Locate every line below that contains the word "gamma" and copy it.

[Start of Attachment]

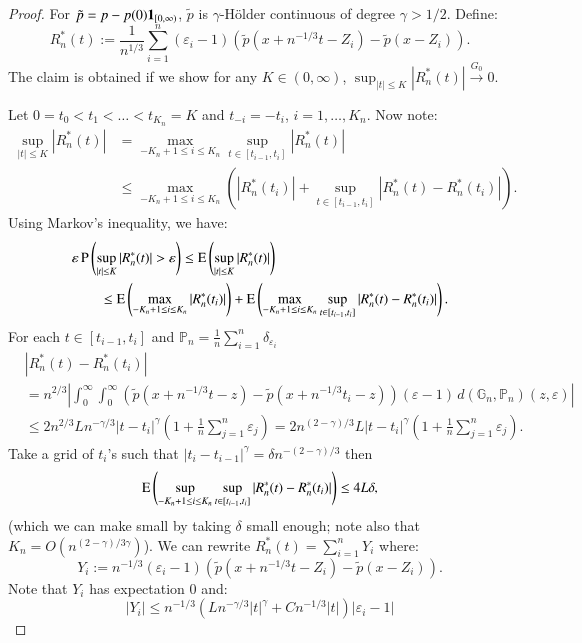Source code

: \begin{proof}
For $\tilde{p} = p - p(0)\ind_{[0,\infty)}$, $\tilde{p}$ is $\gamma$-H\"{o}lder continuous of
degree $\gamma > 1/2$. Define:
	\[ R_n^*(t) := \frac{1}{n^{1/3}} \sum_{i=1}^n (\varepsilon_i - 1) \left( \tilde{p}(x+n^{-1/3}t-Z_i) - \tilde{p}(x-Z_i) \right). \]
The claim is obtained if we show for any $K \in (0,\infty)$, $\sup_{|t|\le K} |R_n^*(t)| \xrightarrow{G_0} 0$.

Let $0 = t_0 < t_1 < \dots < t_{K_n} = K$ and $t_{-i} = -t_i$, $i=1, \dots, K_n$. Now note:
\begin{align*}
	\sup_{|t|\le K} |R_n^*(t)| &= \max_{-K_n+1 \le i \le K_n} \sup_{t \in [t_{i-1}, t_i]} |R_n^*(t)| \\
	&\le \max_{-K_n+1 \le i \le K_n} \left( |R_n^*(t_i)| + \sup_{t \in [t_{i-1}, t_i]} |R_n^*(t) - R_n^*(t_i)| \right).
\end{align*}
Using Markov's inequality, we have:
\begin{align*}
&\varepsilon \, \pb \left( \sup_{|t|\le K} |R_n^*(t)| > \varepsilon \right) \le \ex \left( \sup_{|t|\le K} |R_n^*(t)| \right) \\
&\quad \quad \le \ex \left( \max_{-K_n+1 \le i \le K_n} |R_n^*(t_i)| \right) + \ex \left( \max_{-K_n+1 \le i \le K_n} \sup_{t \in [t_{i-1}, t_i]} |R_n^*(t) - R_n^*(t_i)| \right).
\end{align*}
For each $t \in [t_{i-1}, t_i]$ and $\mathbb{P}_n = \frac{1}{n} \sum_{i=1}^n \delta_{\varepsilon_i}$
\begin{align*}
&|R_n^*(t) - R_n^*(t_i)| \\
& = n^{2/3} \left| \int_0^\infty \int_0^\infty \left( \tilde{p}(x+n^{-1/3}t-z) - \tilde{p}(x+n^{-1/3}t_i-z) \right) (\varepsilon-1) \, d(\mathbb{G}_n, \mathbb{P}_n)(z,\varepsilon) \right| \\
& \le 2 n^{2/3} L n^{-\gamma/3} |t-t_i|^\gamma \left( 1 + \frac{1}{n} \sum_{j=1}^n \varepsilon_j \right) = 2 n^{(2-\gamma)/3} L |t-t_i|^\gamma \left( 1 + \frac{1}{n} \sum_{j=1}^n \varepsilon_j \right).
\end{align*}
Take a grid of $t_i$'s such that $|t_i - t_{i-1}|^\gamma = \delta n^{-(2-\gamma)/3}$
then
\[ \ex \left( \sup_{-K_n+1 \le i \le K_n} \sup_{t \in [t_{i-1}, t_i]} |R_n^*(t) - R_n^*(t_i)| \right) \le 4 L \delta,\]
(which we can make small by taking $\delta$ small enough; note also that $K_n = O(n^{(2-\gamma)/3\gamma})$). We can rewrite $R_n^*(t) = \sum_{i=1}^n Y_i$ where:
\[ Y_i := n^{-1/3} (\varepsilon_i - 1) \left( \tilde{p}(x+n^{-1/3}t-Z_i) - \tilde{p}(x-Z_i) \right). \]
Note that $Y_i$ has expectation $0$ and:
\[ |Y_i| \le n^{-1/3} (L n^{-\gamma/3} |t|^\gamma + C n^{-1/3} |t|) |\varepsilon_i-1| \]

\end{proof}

[End of Attachment]

- _ANSWER SECTION_
For $\tilde{p} = p - p(0)\ind_{[0,\infty)}$, $\tilde{p}$ is $\gamma$-H\"{o}lder continuous of
degree $\gamma > 1/2$. Define:
& \le 2 n^{2/3} L n^{-\gamma/3} |t-t_i|^\gamma \left( 1 + \frac{1}{n} \sum_{j=1}^n \varepsilon_j \right) = 2 n^{(2-\gamma)/3} L |t-t_i|^\gamma \left( 1 + \frac{1}{n} \sum_{j=1}^n \varepsilon_j \right).
Take a grid of $t_i$'s such that $|t_i - t_{i-1}|^\gamma = \delta n^{-(2-\gamma)/3}$
(which we can make small by taking $\delta$ small enough; note also that $K_n = O(n^{(2-\gamma)/3\gamma})$). We can rewrite $R_n^*(t) = \sum_{i=1}^n Y_i$ where:
\[ |Y_i| \le n^{-1/3} (L n^{-\gamma/3} |t|^\gamma + C n^{-1/3} |t|) |\varepsilon_i-1| \]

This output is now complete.